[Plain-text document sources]
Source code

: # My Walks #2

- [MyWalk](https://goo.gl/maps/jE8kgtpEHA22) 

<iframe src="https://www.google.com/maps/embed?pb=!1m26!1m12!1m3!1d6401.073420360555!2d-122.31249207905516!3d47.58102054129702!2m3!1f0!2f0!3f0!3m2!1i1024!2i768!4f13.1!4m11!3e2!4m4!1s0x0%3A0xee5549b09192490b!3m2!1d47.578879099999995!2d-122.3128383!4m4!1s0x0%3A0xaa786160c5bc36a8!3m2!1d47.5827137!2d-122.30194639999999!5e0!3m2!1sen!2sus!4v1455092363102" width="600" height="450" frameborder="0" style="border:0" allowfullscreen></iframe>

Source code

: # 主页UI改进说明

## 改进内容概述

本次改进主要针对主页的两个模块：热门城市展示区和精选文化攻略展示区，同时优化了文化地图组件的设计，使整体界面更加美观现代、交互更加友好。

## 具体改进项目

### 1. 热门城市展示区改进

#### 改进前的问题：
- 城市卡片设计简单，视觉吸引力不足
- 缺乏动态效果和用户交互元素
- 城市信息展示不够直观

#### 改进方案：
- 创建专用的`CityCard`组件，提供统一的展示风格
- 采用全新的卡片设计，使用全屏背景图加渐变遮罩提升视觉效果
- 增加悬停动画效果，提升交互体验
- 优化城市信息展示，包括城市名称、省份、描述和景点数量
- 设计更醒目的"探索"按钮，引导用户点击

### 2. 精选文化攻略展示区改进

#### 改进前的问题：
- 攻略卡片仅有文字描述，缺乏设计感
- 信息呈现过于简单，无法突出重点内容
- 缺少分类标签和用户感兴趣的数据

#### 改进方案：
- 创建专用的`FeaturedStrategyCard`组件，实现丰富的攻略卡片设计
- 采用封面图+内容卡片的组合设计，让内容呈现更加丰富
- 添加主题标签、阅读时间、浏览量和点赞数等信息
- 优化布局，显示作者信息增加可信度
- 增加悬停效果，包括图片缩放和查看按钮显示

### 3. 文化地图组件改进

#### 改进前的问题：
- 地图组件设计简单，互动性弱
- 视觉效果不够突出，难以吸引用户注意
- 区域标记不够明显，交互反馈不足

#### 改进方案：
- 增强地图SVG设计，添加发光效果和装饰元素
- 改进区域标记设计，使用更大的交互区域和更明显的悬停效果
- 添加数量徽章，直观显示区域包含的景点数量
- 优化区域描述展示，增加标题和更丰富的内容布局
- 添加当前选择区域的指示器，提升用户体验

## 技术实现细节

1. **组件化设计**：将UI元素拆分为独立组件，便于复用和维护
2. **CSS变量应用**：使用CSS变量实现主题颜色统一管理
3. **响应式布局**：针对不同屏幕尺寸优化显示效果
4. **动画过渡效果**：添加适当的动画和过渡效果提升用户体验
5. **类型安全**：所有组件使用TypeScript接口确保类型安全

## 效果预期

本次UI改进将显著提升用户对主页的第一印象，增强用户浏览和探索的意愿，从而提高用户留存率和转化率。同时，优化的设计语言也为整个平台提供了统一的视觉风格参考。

### Exercise brief
Please say how many lines in the records contain the word "创建专用的", and give only that number.

### Reply to the exercise
2